### WHAT YOU WILL DO
When you reach the line with "SESSION_SECRET=your_session_secret" in the data below, begin printing lines exactly, and stop once the line with "vim test.sh" has been printed.

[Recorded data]
+++
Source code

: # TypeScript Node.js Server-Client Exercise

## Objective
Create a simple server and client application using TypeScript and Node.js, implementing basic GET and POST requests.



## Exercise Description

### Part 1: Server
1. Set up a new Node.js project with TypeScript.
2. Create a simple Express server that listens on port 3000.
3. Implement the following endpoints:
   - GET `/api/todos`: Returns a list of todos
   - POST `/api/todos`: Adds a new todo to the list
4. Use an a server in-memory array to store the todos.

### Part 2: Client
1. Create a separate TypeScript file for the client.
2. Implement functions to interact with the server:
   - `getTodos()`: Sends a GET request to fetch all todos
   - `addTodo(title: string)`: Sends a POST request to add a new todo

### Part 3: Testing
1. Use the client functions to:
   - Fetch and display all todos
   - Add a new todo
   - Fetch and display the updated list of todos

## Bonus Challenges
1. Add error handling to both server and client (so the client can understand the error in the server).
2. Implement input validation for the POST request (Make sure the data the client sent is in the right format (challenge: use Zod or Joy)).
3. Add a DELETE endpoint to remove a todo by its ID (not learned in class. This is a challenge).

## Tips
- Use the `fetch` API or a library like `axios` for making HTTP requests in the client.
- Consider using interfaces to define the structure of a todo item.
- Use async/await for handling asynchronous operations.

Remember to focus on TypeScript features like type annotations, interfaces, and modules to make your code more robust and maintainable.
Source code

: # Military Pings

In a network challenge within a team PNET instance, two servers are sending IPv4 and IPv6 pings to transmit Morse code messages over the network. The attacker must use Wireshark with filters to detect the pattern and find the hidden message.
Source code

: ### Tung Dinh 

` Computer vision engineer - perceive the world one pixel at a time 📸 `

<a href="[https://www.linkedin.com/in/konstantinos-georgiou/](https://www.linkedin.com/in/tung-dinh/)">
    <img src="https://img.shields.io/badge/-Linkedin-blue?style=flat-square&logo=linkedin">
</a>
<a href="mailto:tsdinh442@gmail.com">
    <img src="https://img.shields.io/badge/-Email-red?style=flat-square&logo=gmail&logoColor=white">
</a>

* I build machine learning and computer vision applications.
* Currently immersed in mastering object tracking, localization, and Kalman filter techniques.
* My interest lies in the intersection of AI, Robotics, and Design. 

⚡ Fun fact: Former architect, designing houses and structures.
+++
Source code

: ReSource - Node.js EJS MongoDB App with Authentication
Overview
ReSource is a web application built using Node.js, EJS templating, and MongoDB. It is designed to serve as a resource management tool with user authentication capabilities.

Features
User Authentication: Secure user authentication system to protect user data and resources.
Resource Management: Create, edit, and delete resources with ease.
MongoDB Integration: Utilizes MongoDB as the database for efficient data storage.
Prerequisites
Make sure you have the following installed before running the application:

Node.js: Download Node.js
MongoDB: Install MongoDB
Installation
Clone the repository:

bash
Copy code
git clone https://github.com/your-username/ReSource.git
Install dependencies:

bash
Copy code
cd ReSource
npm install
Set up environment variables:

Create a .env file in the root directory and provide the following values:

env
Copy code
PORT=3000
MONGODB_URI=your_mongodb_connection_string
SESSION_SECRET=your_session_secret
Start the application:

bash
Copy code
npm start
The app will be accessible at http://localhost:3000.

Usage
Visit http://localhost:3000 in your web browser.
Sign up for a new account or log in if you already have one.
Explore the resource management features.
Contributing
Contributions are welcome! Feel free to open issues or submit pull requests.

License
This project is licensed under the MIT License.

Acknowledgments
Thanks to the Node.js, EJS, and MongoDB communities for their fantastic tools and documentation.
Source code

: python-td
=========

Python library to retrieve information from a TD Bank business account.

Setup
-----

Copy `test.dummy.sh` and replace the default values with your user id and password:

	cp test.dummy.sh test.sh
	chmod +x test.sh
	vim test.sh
+++
### COMPLETED TASK
SESSION_SECRET=your_session_secret
Start the application:

bash
Copy code
npm start
The app will be accessible at http://localhost:3000.

Usage
Visit http://localhost:3000 in your web browser.
Sign up for a new account or log in if you already have one.
Explore the resource management features.
Contributing
Contributions are welcome! Feel free to open issues or submit pull requests.

License
This project is licensed under the MIT License.

Acknowledgments
Thanks to the Node.js, EJS, and MongoDB communities for their fantastic tools and documentation.
Source code

: python-td
=========

Python library to retrieve information from a TD Bank business account.

Setup
-----

Copy `test.dummy.sh` and replace the default values with your user id and password:

	cp test.dummy.sh test.sh
	chmod +x test.sh
	vim test.sh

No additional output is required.